| Brief |
Retrieve all lines below that have the string "algorithmic".

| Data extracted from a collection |
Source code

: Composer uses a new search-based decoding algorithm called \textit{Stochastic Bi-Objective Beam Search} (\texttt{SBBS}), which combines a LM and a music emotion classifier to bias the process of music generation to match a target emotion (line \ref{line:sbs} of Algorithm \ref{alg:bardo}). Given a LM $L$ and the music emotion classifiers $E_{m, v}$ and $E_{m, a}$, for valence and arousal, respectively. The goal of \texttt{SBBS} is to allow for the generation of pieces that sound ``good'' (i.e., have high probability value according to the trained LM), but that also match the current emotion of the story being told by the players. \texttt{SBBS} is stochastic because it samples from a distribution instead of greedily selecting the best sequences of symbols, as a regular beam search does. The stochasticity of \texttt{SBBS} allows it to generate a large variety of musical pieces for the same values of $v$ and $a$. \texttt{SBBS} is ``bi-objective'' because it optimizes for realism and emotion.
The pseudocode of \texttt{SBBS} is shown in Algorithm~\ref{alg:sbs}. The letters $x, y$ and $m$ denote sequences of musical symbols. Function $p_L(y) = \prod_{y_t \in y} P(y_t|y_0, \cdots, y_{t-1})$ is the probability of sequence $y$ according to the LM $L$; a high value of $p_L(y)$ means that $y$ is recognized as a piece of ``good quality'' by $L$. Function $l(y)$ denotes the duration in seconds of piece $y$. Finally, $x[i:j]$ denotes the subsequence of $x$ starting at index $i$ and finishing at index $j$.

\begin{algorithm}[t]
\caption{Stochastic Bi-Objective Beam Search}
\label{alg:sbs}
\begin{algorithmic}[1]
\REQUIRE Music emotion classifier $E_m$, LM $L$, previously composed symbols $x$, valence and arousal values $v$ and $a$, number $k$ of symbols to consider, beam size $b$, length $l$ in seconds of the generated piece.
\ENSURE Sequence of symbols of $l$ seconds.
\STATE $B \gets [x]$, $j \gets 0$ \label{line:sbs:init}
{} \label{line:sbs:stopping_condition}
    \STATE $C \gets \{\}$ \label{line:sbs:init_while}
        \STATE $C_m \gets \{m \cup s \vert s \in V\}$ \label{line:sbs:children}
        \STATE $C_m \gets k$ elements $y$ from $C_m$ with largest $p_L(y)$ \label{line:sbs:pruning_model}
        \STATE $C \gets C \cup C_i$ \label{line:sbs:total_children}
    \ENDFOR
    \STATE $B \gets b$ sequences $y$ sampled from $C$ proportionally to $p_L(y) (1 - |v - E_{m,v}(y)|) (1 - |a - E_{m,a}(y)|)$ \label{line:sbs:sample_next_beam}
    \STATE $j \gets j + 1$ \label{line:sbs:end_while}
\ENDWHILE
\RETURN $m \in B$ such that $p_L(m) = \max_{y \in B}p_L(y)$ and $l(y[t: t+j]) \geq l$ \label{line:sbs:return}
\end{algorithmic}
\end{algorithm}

| Answer |
\begin{algorithmic}[1]
\end{algorithmic}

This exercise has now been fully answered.